The Ides of March, film d’apertura di Venezia 68°, in concorso.

Durante le primarie in Ohio, il giovane e brillante addetto stampa Stephen, che lavora per il candidato democratico Mike Morris, viene a conoscenza, sulla propria pelle, degli inganni e della corruzione che lo circondano.

Alla sua quarta regia, George Clooney sceglie un’ambientazione in un futuro prossimo per il suo cinema caratterizzato dal forte impegno politico, e da una particolare attenzione per le trame e gli intrighi nascosti dietro la facciata sorridente della società statunitense. In questo caso, ad essere messo a nudo è il sistema elettorale, dominato dall’ipocrisia e dal compromesso, in cui gli interessi di pochi finiscono col prevalere sulla volontà popolare, e i buoni intenti del singolo nulla possono contro la macchina del potere, cui può soltanto adeguarsi per non esserne irrimediabilmente travolto.

Dal punto di vista registico, Clooney sceglie uno stile molto classico, senza virtuosismi, che segue i personaggi nelle loro scelte spesso estreme con un’eleganza discreta, senza cedere al sensazionalismo di certi suoi colleghi, ma centrando sempre il bersaglio. La sceneggiatura – tratta dal dramma teatrale Farragut North di Beau Willimon, e da questi adattata per il cinema assieme al regista e a Grant Heslov – è però, nella sua linearità, molto efficace nel descrivere un mondo asettico, estremamente attento all’immagine, in cui i rapporti umani si riducono a meri mezzi per conseguire dei risultati, in cui esiste solo il calcolo, e ogni altro concetto, come l’amicizia, è superfluo e relativo.

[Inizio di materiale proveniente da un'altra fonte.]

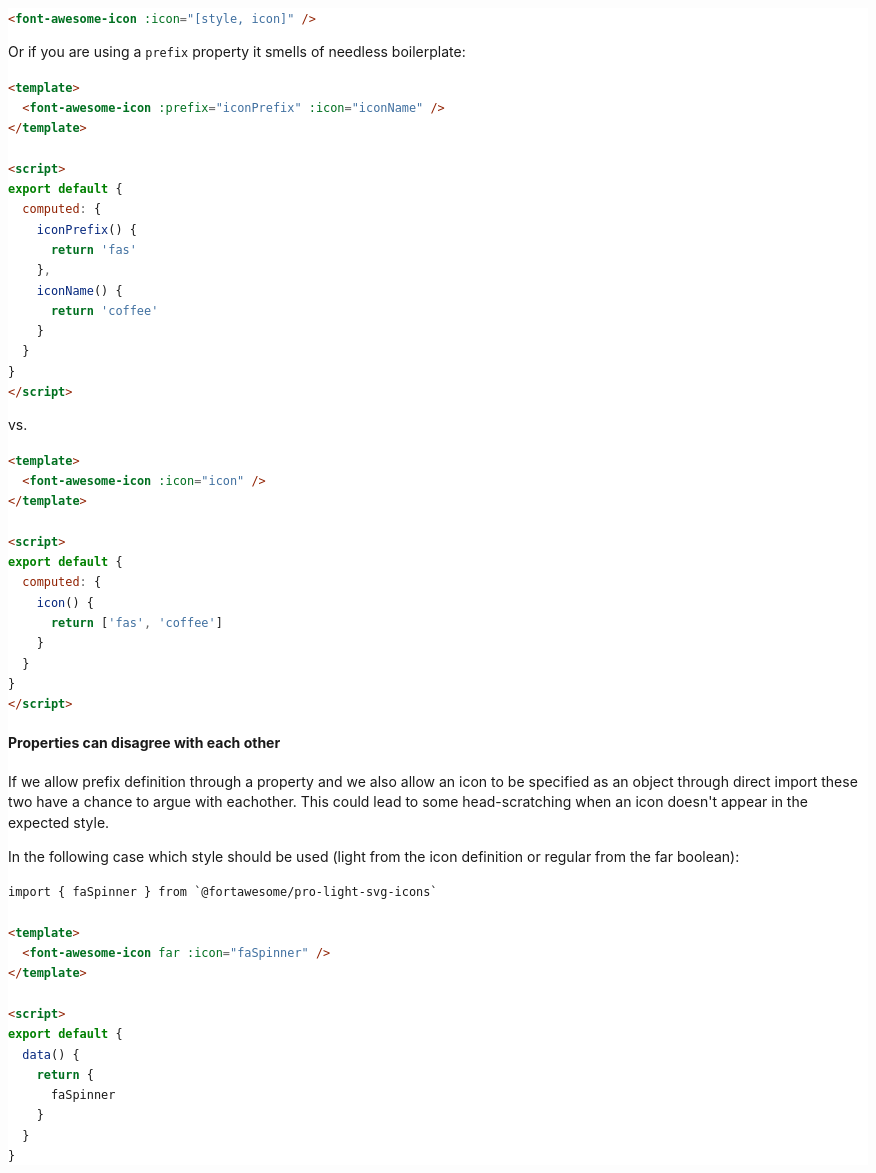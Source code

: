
 ```html
<font-awesome-icon :icon="[style, icon]" />
```

Or if you are using a `prefix` property it smells of needless boilerplate:

```html
<template>
  <font-awesome-icon :prefix="iconPrefix" :icon="iconName" />
</template>

<script>
export default {
  computed: {
    iconPrefix() {
      return 'fas'
    },
    iconName() {
      return 'coffee'
    }
  }
}
</script>
```

vs.

```html
<template>
  <font-awesome-icon :icon="icon" />
</template>

<script>
export default {
  computed: {
    icon() {
      return ['fas', 'coffee']
    }
  }
}
</script>
```

#### Properties can disagree with each other

If we allow prefix definition through a property and we also allow an icon to
be specified as an object through direct import these two have a chance to
argue with eachother. This could lead to some head-scratching when an icon
doesn't appear in the expected style.

In the following case which style should be used (light from the icon definition or regular from the far boolean):

```html
import { faSpinner } from `@fortawesome/pro-light-svg-icons`

<template>
  <font-awesome-icon far :icon="faSpinner" />
</template>

<script>
export default {
  data() {
    return {
      faSpinner
    }
  }
}
```

[raf]: https://developer.mozilla.org/en-US/docs/Web/API/window/requestAnimationFrame
[mo]: https://developer.mozilla.org/en-US/docs/Web/API/MutationObserver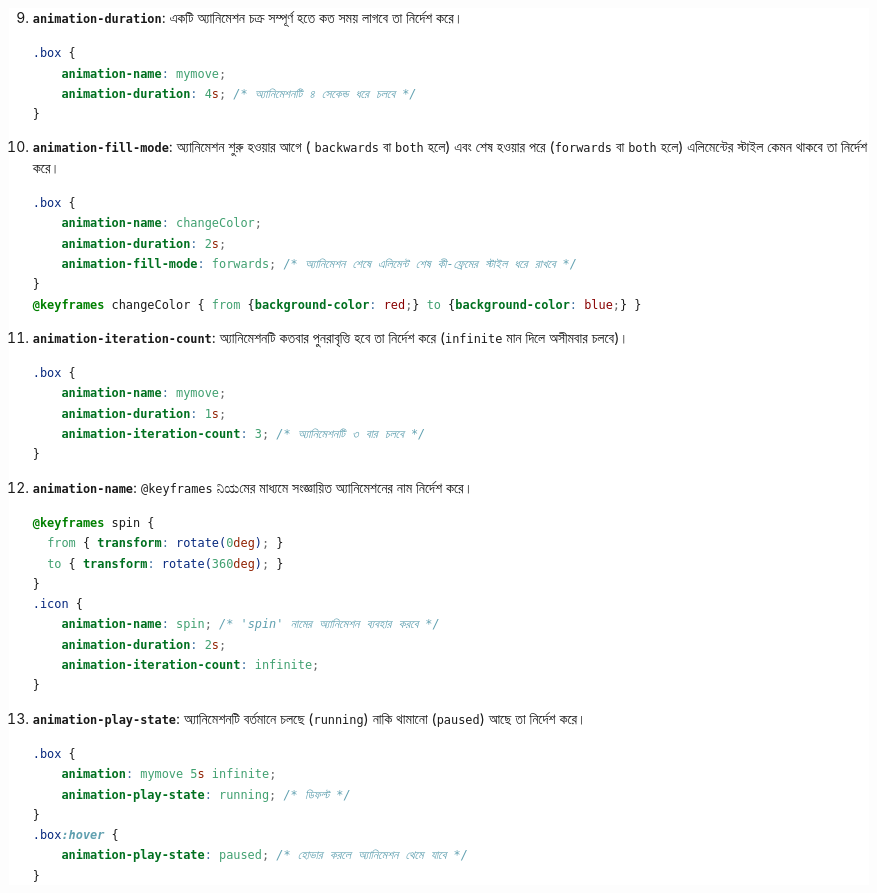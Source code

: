 9.  **`animation-duration`**: একটি অ্যানিমেশন চক্র সম্পূর্ণ হতে কত সময় লাগবে তা নির্দেশ করে।
    ```css
    .box {
        animation-name: mymove;
        animation-duration: 4s; /* অ্যানিমেশনটি ৪ সেকেন্ড ধরে চলবে */
    }
    ```

10. **`animation-fill-mode`**: অ্যানিমেশন শুরু হওয়ার আগে ( `backwards` বা `both` হলে) এবং শেষ হওয়ার পরে (`forwards` বা `both` হলে) এলিমেন্টের স্টাইল কেমন থাকবে তা নির্দেশ করে।
    ```css
    .box {
        animation-name: changeColor;
        animation-duration: 2s;
        animation-fill-mode: forwards; /* অ্যানিমেশন শেষে এলিমেন্ট শেষ কী-ফ্রেমের স্টাইল ধরে রাখবে */
    }
    @keyframes changeColor { from {background-color: red;} to {background-color: blue;} }
    ```

11. **`animation-iteration-count`**: অ্যানিমেশনটি কতবার পুনরাবৃত্তি হবে তা নির্দেশ করে (`infinite` মান দিলে অসীমবার চলবে)।
    ```css
    .box {
        animation-name: mymove;
        animation-duration: 1s;
        animation-iteration-count: 3; /* অ্যানিমেশনটি ৩ বার চলবে */
    }
    ```

12. **`animation-name`**: `@keyframes` ನಿಯমের মাধ্যমে সংজ্ঞায়িত অ্যানিমেশনের নাম নির্দেশ করে।
    ```css
    @keyframes spin {
      from { transform: rotate(0deg); }
      to { transform: rotate(360deg); }
    }
    .icon {
        animation-name: spin; /* 'spin' নামের অ্যানিমেশন ব্যবহার করবে */
        animation-duration: 2s;
        animation-iteration-count: infinite;
    }
    ```

13. **`animation-play-state`**: অ্যানিমেশনটি বর্তমানে চলছে (`running`) নাকি থামানো (`paused`) আছে তা নির্দেশ করে।
    ```css
    .box {
        animation: mymove 5s infinite;
        animation-play-state: running; /* ডিফল্ট */
    }
    .box:hover {
        animation-play-state: paused; /* হোভার করলে অ্যানিমেশন থেমে যাবে */
    }
    ```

A portare avanti l’elegante e gelido gioco al massacro, una squadra di attori di razza, tutti eccellenti nei rispettivi ruoli. Dal giovane Ryan Gosling, il cui idealismo pian piano si sgretola dinanzi alla realtà dei fatti, all’insinuante, malinconica Evan Rachel Wood, personificazione della stagista sexy ma sprovveduta, dai giganteschi Philip Seymour Hoffman e Paul Giamatti, burattinai grigi, più che oscuri, a un’occhialuta Marisa Tomei, lontanissima dai suoi precedenti sexy e dannati, la recitazione è sobria e tutta in sottrazione, in perfetta sintonia con la disillusa morale di George; il quale, dal canto suo, si ritaglia il personaggio del candidato alla Presidenza progressista e fotogenico – i cui manifesti elettorali ricordano quelli di Obama – ma non così pulito come vuol far credere, tenendo a freno il suo divismo e mettendosi in gioco al servizio di sé stesso e della causa.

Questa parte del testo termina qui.